### Exercise instructions
Could you copy each line of the listing that holds "Invoke"?

### Entries supplied
════════════════════

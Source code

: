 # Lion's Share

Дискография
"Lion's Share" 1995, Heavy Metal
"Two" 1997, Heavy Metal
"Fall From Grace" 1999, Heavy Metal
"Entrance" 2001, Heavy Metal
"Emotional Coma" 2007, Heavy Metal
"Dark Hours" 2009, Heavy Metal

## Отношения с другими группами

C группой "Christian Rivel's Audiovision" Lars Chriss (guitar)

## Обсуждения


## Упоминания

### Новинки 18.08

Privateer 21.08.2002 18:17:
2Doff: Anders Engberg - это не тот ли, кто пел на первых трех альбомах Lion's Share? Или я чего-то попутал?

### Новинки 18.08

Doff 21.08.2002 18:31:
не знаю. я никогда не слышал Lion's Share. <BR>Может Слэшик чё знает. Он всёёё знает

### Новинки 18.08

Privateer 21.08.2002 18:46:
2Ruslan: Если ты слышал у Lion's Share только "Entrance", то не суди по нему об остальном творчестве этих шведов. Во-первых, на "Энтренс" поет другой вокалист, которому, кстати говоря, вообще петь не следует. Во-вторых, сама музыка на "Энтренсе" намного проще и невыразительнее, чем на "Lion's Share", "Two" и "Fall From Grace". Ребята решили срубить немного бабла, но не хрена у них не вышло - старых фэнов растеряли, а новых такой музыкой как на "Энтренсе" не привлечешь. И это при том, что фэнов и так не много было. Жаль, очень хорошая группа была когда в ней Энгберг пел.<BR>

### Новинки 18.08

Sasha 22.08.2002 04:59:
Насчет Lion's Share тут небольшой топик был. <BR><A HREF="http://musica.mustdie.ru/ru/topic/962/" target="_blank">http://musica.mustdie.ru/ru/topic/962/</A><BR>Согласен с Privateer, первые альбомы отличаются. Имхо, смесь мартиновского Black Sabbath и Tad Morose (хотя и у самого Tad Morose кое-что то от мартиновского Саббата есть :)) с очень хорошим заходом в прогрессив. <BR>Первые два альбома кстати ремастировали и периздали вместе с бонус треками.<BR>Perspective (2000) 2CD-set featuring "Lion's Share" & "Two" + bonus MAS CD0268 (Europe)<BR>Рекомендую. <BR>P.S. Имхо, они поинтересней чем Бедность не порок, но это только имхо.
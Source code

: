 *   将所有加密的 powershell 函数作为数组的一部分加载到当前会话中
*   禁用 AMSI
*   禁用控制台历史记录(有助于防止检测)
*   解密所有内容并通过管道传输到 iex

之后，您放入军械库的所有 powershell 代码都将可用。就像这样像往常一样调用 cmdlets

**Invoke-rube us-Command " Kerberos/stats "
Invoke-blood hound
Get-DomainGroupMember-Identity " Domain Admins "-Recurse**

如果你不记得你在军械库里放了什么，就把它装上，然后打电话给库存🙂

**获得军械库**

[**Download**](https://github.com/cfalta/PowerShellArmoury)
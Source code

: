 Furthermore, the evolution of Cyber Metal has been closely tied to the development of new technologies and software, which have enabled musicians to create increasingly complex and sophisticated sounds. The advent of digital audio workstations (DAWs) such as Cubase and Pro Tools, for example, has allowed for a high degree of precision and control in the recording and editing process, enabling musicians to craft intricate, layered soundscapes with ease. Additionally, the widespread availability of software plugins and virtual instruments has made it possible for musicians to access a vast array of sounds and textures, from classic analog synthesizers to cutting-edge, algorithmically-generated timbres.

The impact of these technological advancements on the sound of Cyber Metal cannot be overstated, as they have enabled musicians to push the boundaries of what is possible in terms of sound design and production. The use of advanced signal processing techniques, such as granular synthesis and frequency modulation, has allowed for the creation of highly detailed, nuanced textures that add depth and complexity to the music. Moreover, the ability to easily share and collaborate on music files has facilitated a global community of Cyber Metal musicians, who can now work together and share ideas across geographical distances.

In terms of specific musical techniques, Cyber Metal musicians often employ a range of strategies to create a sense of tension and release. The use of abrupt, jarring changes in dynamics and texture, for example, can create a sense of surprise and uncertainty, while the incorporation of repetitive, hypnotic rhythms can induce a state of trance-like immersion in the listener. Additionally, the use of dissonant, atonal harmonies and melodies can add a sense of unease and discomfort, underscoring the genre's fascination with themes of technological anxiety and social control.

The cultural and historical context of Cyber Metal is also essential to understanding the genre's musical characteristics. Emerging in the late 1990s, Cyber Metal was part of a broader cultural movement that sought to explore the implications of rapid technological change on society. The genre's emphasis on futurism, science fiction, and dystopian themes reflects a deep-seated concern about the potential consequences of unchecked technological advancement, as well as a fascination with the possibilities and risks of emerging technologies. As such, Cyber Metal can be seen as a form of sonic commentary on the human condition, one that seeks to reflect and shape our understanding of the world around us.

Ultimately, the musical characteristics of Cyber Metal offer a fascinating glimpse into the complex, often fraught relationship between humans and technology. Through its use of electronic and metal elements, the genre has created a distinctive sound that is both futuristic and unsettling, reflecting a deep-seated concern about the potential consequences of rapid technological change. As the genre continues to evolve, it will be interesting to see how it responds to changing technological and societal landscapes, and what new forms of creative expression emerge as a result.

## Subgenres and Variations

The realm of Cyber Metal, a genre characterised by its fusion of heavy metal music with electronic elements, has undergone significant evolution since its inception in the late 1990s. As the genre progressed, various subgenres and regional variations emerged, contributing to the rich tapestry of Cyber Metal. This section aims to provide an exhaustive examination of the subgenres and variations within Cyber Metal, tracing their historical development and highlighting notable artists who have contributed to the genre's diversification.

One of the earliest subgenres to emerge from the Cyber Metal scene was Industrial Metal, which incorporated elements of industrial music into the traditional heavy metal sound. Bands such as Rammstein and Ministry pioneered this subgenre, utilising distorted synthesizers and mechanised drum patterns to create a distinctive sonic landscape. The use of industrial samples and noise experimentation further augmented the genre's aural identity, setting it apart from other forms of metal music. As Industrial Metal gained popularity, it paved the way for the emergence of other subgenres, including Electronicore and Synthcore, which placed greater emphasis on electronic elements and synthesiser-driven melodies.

════════════════════

### Task output
**Invoke-rube us-Command " Kerberos/stats "
Invoke-blood hound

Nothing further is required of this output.